Here's my anagram counter. It is roughly consistent with usual descriptions of anagram counting problems. Specifically, this is a solution for the problem: "Given a set of words, output the number of words in that set that have at least one anagram among the other words in the set."
Note that a word is an anagram of itself. Words are also restricted to alphabetical characters, and our comparisons are case-insensitive.
Some notes on usage:
From the anagram-analyzer directory, you can either: run the tests (./Test.py), to see that things are working run the program on your own data (./AnagramAnalyzer.py ) NOTE: You'll need python installed to run the scripts. I've tested them on python 2.7.3 and 3.3.2 .
If you are running the program on your own data, your word file should contain one word per line. Words should conform to the following restrictions: only alphabetical characters, no numbers, whitespace, or punctuation. Words should be immediately followed by a newline.
For convenience (and fun,) I've included a few word lists in the ./wordlists directory. The small ones are for my own testing, and the large ones were found here and here. They show that the algorithm runs decently fast on large inputs. (These files are the reason the directory is so huge, but I figured it would be nice to see the code run on them.)
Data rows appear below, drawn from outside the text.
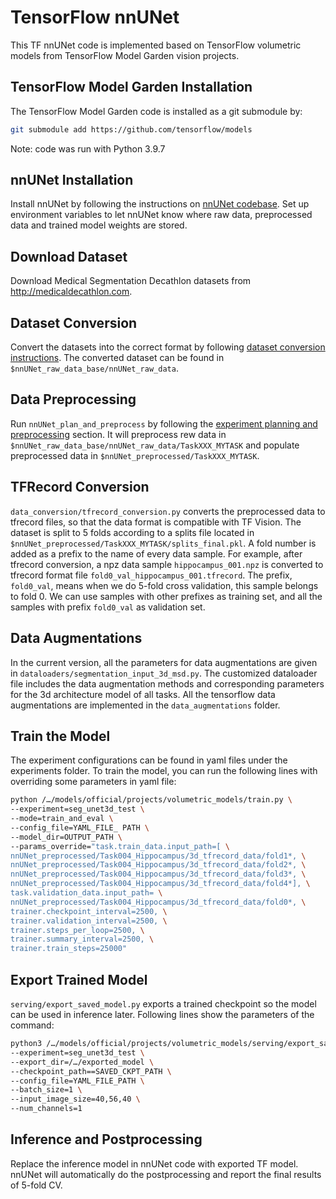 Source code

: # TensorFlow nnUNet 
This TF nnUNet code is implemented based on TensorFlow volumetric models from TensorFlow Model Garden vision projects. 

## TensorFlow Model Garden Installation
The TensorFlow Model Garden code is installed as a git submodule by:
```bash
git submodule add https://github.com/tensorflow/models
```
Note: code was run with Python 3.9.7

## nnUNet Installation
Install nnUNet by following the instructions on [nnUNet codebase](https://github.com/MIC-DKFZ/nnUNet). Set up environment variables to let nnUNet know where raw data, preprocessed data and trained model weights are stored.

## Download Dataset
Download Medical Segmentation Decathlon datasets from http://medicaldecathlon.com. 

## Dataset Conversion
Convert the datasets into the correct format by following [dataset conversion instructions](https://github.com/MIC-DKFZ/nnUNet/blob/master/documentation/dataset_conversion.md). The converted dataset can be found in `$nnUNet_raw_data_base/nnUNet_raw_data`.

## Data Preprocessing
Run `nnUNet_plan_and_preprocess` by following the [experiment planning and preprocessing](https://github.com/MIC-DKFZ/nnUNet#experiment-planning-and-preprocessing) section. It will preprocess rew data in `$nnUNet_raw_data_base/nnUNet_raw_data/TaskXXX_MYTASK` and populate preprocessed data in `$nnUNet_preprocessed/TaskXXX_MYTASK`.

## TFRecord Conversion
`data_conversion/tfrecord_conversion.py` converts the preprocessed data to tfrecord files, so that the data format is compatible with TF Vision. The dataset is split to 5 folds according to a splits file located in `$nnUNet_preprocessed/TaskXXX_MYTASK/splits_final.pkl`. A fold number is added as a prefix to the name of every data sample. For example, after tfrecord conversion, a npz data sample `hippocampus_001.npz` is converted to tfrecord format file `fold0_val_hippocampus_001.tfrecord`. The prefix, `fold0_val`, means when we do 5-fold cross validation, this sample belongs to fold 0. We can use samples with other prefixes as training set, and all the samples with prefix `fold0_val` as validation set. 

## Data Augmentations
In the current version, all the parameters for data augmentations are given in `dataloaders/segmentation_input_3d_msd.py`. The customized dataloader file includes the data augmentation methods and corresponding parameters for the 3d architecture model of all tasks. All the tensorflow data augmentations are implemented in the `data_augmentations` folder.

## Train the Model 
The experiment configurations can be found in yaml files under the experiments folder. To train the model, you can run the following lines with overriding some parameters in yaml file:

```bash
python /…/models/official/projects/volumetric_models/train.py \
--experiment=seg_unet3d_test \
--mode=train_and_eval \
--config_file=YAML_FILE_ PATH \
--model_dir=OUTPUT_PATH \
--params_override="task.train_data.input_path=[ \
nnUNet_preprocessed/Task004_Hippocampus/3d_tfrecord_data/fold1*, \
nnUNet_preprocessed/Task004_Hippocampus/3d_tfrecord_data/fold2*, \
nnUNet_preprocessed/Task004_Hippocampus/3d_tfrecord_data/fold3*, \
nnUNet_preprocessed/Task004_Hippocampus/3d_tfrecord_data/fold4*], \
task.validation_data.input_path= \
nnUNet_preprocessed/Task004_Hippocampus/3d_tfrecord_data/fold0*, \
trainer.checkpoint_interval=2500, \
trainer.validation_interval=2500, \
trainer.steps_per_loop=2500, \
trainer.summary_interval=2500, \
trainer.train_steps=25000"
```

## Export Trained Model
`serving/export_saved_model.py` exports a trained checkpoint so the model can be used in inference later. Following lines show the parameters of the command:

```bash
python3 /…/models/official/projects/volumetric_models/serving/export_saved_model.py \
--experiment=seg_unet3d_test \
--export_dir=/…/exported_model \
--checkpoint_path==SAVED_CKPT_PATH \
--config_file=YAML_FILE_PATH \
--batch_size=1 \
--input_image_size=40,56,40 \
--num_channels=1
```

## Inference and Postprocessing
Replace the inference model in nnUNet code with exported TF model. nnUNet will automatically do the postprocessing and report the final results of 5-fold CV.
Time complexity: Roughly speaking, the algorithm is doing the following: Building a word list (n steps) Constructing a tuple of letters in each word (n steps) Looking this tuple up in a dict, and incrementing a value (constant time increase) Summing the values in the dict (n steps) Because the running time of the algorithm is a constant multiple of n, the algorithm should be O(n). Interestingly, there is a sorting operation happening when the tuples are constructed (each word's letters are sorted alphabetically. However, since this word length doesn't depend on the input size n and can't be described in terms of n, I believe it's fine to exclude that step from the O() notation. If you were to describe the input as a list of n words, with a total of m characters, then the running time might be something more like n * (n/m)log(n/m), because for each term, we're sorting its n/m letters.